Without a common ground that ensures that all data is generated in a standard way, data cannot be analyzed to come up with different clusters of words that serve as topics. In other words, according to Ronald, when there are large structural differences that may be arising from, for example, different styles of writing or different editors with different tastes, all clusters that the model can generate will be based on those differences. This makes it very difficult to produce knowledge about social phenomena, because they occur all over the place and are not suitable for analysis as they are. All scientific knowledge production depends on preconstruction of the object of analysis in controlled environments (Knorr-Cetina, 1981). Social scientific knowledge production is no exception. For social phenomena to be fit for study using computational methods, they must be constructed in a predetermined way in predetermined environments. In other words, in a laboratory.
Computational approaches require computational objects, regardless of whether they are prepared or collected as such by the researchers. Twitter’s API provides the researchers with these objects. The tweet object for Ronald’s project was the basic unit of analysis provided by the platform in an already packaged fashion. The standardization, however, does not end here. Ronald mentioned that one of the advantages of working with data from only one platform is that digital objects on the platform share the same restrictions. For instance, all tweets on Twitter have a character limit. But in addition, says Ronald, Twitter standardizes how people talk and interact: [There is] talk about you know left Twitter and right Twitter, but … there’s still a common sort of culture on how people write … limited by the … platform …. How people retweet and stuff like that.

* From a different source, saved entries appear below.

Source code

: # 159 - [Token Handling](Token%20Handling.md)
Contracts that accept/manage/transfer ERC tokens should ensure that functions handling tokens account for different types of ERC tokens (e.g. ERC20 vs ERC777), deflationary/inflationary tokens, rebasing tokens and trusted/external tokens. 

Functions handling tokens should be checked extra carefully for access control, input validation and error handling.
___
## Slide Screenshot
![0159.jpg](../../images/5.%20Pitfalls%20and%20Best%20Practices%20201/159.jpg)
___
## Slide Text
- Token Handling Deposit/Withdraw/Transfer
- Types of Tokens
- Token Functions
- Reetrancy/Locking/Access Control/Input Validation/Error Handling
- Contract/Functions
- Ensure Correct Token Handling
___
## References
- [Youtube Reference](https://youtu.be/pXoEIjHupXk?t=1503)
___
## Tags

According to Ronald, the boundaries that Twitter draws around the domain of possible actions/interactions on the platform results in a commonality in practices which, in turn, ensures consistency in the data generated. This often manifests itself in the most mundane ways, such as through spell checkers. Ronald says: [Twitter is] homogeneous structurally. … [A]ll of the tweets have the same restrictions. They’re all working with the same spell checker. … So, there’s less structural issues that appear in the things, and if there’s one thing that AI is really good at, it’s finding structural problems with your data.
LDA, the approach that Ronald uses to make supposedly existing latent topics in documents manifest, relies on the assumption that documents are bags of words, and processes them on the basis of the relative frequencies of each word in different documents. This approach would be impossible for Ronald to use if the language on Twitter was not standardized to some degree. The models Ronald uses cannot reliably tell whether ‘resident’ is a word of its own or a misspelled ‘president’. This is a mundane, but still significant problem for Ronald, he says, talking about insurance forms that are filled manually by people, that ‘nobody knows how to … spell Mitsubishi. Nobody does.’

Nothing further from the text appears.